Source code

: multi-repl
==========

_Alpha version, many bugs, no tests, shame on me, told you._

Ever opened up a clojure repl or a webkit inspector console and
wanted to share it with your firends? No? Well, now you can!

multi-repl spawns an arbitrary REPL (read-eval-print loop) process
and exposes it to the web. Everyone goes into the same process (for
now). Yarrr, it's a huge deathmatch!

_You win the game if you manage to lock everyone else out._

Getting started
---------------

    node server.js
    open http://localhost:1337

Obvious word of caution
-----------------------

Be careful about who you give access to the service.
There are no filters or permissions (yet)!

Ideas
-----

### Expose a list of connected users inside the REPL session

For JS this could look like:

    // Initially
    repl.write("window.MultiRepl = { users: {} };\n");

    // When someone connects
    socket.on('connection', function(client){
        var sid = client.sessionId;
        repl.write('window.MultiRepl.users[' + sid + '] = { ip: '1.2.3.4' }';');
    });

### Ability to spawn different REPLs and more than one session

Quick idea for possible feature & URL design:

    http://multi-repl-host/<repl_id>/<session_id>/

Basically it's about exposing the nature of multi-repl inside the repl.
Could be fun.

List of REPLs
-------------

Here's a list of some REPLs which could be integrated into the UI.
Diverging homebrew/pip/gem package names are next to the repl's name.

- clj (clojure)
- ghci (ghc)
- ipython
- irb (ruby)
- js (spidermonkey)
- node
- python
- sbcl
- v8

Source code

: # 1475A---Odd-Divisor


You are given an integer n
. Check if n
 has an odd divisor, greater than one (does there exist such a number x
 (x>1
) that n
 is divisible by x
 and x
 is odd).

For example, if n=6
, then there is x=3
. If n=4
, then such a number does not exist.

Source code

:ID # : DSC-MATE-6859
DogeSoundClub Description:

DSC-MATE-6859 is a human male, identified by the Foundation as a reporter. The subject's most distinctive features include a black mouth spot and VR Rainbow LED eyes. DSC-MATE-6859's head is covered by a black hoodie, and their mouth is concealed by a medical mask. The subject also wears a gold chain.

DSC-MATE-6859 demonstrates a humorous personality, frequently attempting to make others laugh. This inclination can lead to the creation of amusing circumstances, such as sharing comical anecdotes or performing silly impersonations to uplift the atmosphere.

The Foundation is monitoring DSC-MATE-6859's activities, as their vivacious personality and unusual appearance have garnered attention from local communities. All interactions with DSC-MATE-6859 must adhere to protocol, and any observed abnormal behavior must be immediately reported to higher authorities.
● ● ● ● ● ● ●
__Prompt__. The full set of records above is to be printed exactly as it appears.

__Solution to this task__.
Source code

: multi-repl
==========

_Alpha version, many bugs, no tests, shame on me, told you._

Ever opened up a clojure repl or a webkit inspector console and
wanted to share it with your firends? No? Well, now you can!

multi-repl spawns an arbitrary REPL (read-eval-print loop) process
and exposes it to the web. Everyone goes into the same process (for
now). Yarrr, it's a huge deathmatch!

_You win the game if you manage to lock everyone else out._

Getting started
---------------

    node server.js
    open http://localhost:1337

Obvious word of caution
-----------------------

Be careful about who you give access to the service.
There are no filters or permissions (yet)!

Ideas
-----

### Expose a list of connected users inside the REPL session

For JS this could look like:

    // Initially
    repl.write("window.MultiRepl = { users: {} };\n");

    // When someone connects
    socket.on('connection', function(client){
        var sid = client.sessionId;
        repl.write('window.MultiRepl.users[' + sid + '] = { ip: '1.2.3.4' }';');
    });

### Ability to spawn different REPLs and more than one session

Quick idea for possible feature & URL design:

    http://multi-repl-host/<repl_id>/<session_id>/

Basically it's about exposing the nature of multi-repl inside the repl.
Could be fun.

List of REPLs
-------------

Here's a list of some REPLs which could be integrated into the UI.
Diverging homebrew/pip/gem package names are next to the repl's name.

- clj (clojure)
- ghci (ghc)
- ipython
- irb (ruby)
- js (spidermonkey)
- node
- python
- sbcl
- v8

Source code

: # 1475A---Odd-Divisor


You are given an integer n
. Check if n
 has an odd divisor, greater than one (does there exist such a number x
 (x>1
) that n
 is divisible by x
 and x
 is odd).

For example, if n=6
, then there is x=3
. If n=4
, then such a number does not exist.

Source code

:ID # : DSC-MATE-6859
DogeSoundClub Description:

DSC-MATE-6859 is a human male, identified by the Foundation as a reporter. The subject's most distinctive features include a black mouth spot and VR Rainbow LED eyes. DSC-MATE-6859's head is covered by a black hoodie, and their mouth is concealed by a medical mask. The subject also wears a gold chain.

DSC-MATE-6859 demonstrates a humorous personality, frequently attempting to make others laugh. This inclination can lead to the creation of amusing circumstances, such as sharing comical anecdotes or performing silly impersonations to uplift the atmosphere.

The Foundation is monitoring DSC-MATE-6859's activities, as their vivacious personality and unusual appearance have garnered attention from local communities. All interactions with DSC-MATE-6859 must adhere to protocol, and any observed abnormal behavior must be immediately reported to higher authorities.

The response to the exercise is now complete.